Il caso italiano non è comunque isolato all’interno del panorama europeo. Persino i Paesi considerati più fecondi come la Francia sono coinvolti in questa tendenza demografica tanto che si può parlare di una “terza transizione demografica” (la prima, determinata dalla rivoluzione industriale tra il XVIII e il XIX secolo, fu caratterizzata da un aumento della longevità e da una diminuzione del tasso di mortalità; la seconda, descritta negli anni ’80, vide un forte calo del tasso di natalità; la terza transizione, invece, è contraddistinta da una bassa fecondità e da popolazioni tendenzialmente in decrescita, se non per il contributo positivo delle migrazioni internazionali).

La terza direttrice concerne l’analisi delle dinamiche migratorie, le quali rappresentano un fenomeno altrettanto delicato in grado di influenzare l’equilibrio demografico. Tra il 2014 e il 2024 l’Italia ha registrato oltre 1,2 milioni di espatri a dispetto dei 573 mila rimpatri, con un saldo negativo pari a 670 mila unità. Il fenomeno migratorio è rilevante anche per effetti che riguardano le trasformazioni strutturali del Paese in riferimento, da una parte, alla mobilità nazionale che contribuisce a ridefinire la distribuzione della popolazione con effetti sull’urbanizzazione del territorio e, dall’altra, alla grande affluenza di immigrati dall’estero (circa 400 mila tra stranieri e italiani di rientro nell’ultimo anno) che contribuiscono alla diversificazione culturale del Paese. Particolarmente allarmante è il fenomeno della cosiddetta “brain drain”: nell’ultimo decennio, gran parte degli emigrati aveva tra i 25 e i 34 anni, la maggior parte dei quali era in possesso di un titolo universitario. Questo processo, che colpisce soprattutto il Mezzogiorno, ha particolare rilievo per la dimensione economico-sociale perché l’erosione di capitale umano riduce la capacità di sviluppo e crescita del Paese.

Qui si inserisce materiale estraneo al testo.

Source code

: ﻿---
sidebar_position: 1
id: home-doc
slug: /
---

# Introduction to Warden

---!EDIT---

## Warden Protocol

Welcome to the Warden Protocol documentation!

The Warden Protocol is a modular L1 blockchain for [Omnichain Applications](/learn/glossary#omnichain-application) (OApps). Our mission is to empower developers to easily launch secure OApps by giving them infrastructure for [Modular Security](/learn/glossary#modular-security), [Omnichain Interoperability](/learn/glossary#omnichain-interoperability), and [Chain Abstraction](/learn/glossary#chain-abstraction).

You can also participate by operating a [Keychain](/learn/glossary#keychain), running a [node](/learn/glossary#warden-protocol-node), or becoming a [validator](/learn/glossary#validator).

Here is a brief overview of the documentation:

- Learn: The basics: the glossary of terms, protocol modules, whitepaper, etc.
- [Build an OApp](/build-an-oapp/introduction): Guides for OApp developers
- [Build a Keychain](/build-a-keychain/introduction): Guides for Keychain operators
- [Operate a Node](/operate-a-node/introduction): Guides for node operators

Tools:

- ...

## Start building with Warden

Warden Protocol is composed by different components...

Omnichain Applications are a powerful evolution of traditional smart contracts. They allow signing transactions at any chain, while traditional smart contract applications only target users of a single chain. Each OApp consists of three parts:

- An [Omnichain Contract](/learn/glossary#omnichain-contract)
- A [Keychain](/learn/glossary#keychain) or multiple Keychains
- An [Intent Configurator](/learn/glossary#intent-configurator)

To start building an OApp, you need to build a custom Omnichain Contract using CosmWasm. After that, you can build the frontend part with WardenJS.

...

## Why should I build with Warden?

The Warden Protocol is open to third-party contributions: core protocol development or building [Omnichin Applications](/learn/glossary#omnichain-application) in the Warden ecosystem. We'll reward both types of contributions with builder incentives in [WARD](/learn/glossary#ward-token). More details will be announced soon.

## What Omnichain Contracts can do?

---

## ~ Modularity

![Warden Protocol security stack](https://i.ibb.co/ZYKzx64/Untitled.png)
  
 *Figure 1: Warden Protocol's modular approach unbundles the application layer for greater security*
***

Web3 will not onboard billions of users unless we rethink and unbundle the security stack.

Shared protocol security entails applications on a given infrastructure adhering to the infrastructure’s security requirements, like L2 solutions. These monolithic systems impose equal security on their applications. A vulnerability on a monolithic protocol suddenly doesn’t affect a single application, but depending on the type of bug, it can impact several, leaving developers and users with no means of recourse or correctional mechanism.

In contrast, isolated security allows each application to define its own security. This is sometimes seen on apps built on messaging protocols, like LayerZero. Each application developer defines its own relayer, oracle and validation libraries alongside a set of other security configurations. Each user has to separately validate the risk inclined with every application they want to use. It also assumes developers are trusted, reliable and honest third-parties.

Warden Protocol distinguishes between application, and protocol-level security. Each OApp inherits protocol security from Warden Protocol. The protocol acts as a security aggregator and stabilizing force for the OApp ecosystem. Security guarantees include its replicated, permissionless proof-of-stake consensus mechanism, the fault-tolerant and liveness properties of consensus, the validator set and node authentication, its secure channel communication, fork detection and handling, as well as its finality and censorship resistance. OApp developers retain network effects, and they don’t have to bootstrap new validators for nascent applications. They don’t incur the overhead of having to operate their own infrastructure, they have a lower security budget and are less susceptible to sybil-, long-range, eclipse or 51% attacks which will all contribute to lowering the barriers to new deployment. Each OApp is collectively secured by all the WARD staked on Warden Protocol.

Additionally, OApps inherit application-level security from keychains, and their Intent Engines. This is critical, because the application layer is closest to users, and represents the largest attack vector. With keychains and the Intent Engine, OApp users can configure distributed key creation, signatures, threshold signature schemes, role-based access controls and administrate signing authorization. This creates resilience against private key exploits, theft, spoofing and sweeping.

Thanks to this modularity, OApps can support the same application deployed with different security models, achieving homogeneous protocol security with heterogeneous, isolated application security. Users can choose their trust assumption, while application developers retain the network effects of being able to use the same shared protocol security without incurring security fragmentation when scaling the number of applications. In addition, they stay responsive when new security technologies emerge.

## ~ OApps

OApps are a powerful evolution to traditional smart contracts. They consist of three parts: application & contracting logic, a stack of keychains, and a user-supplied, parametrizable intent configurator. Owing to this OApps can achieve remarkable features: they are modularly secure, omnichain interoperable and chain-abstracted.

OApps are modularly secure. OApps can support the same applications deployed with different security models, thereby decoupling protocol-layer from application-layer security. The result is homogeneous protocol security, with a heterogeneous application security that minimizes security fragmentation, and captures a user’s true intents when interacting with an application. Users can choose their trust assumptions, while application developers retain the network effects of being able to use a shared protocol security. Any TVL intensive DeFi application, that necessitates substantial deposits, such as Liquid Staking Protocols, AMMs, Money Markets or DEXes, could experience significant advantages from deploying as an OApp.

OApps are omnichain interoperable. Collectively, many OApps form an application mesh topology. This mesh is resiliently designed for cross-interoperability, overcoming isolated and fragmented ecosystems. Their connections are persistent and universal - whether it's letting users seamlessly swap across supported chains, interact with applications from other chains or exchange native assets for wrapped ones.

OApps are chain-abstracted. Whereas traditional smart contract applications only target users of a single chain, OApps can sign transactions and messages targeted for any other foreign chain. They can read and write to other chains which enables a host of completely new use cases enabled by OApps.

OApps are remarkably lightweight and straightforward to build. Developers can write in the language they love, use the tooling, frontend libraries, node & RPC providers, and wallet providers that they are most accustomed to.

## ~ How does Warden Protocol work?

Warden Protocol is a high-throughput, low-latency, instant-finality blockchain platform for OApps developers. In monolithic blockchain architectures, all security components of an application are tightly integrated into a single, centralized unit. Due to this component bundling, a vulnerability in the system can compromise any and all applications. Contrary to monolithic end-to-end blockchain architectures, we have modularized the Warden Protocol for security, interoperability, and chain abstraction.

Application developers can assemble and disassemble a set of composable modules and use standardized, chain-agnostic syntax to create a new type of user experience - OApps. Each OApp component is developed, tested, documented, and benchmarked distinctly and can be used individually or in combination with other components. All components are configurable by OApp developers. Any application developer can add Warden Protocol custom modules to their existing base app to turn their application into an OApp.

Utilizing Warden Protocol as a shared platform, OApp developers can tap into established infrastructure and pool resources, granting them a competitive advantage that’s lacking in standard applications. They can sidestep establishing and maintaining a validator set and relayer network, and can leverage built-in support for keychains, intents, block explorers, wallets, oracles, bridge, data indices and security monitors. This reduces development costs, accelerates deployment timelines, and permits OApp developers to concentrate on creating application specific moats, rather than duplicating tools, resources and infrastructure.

Il presidente dell’Istituto ha poi presentato tre scenari previsionali futuri: uno favorevole, uno mediano e uno meno ottimistico. In ognuna delle tre ipotesi, la popolazione italiana è destinata a diminuire seppure nel contesto di scenari economici e sociali differenti. Per fare un esempio, la previsione intermedia prevede un calo di 439 mila individui tra il 2023 e il 2030; mentre, tra il 2030 e il 2050, la diminuzione della popolazione risulterebbe più accentuata (da 58,6 milioni attuali a 54,8 milioni); entro il 2080, la popolazione scenderebbe a 46,1 milioni, diminuendo di ulteriori 8,8 milioni rispetto al 2050.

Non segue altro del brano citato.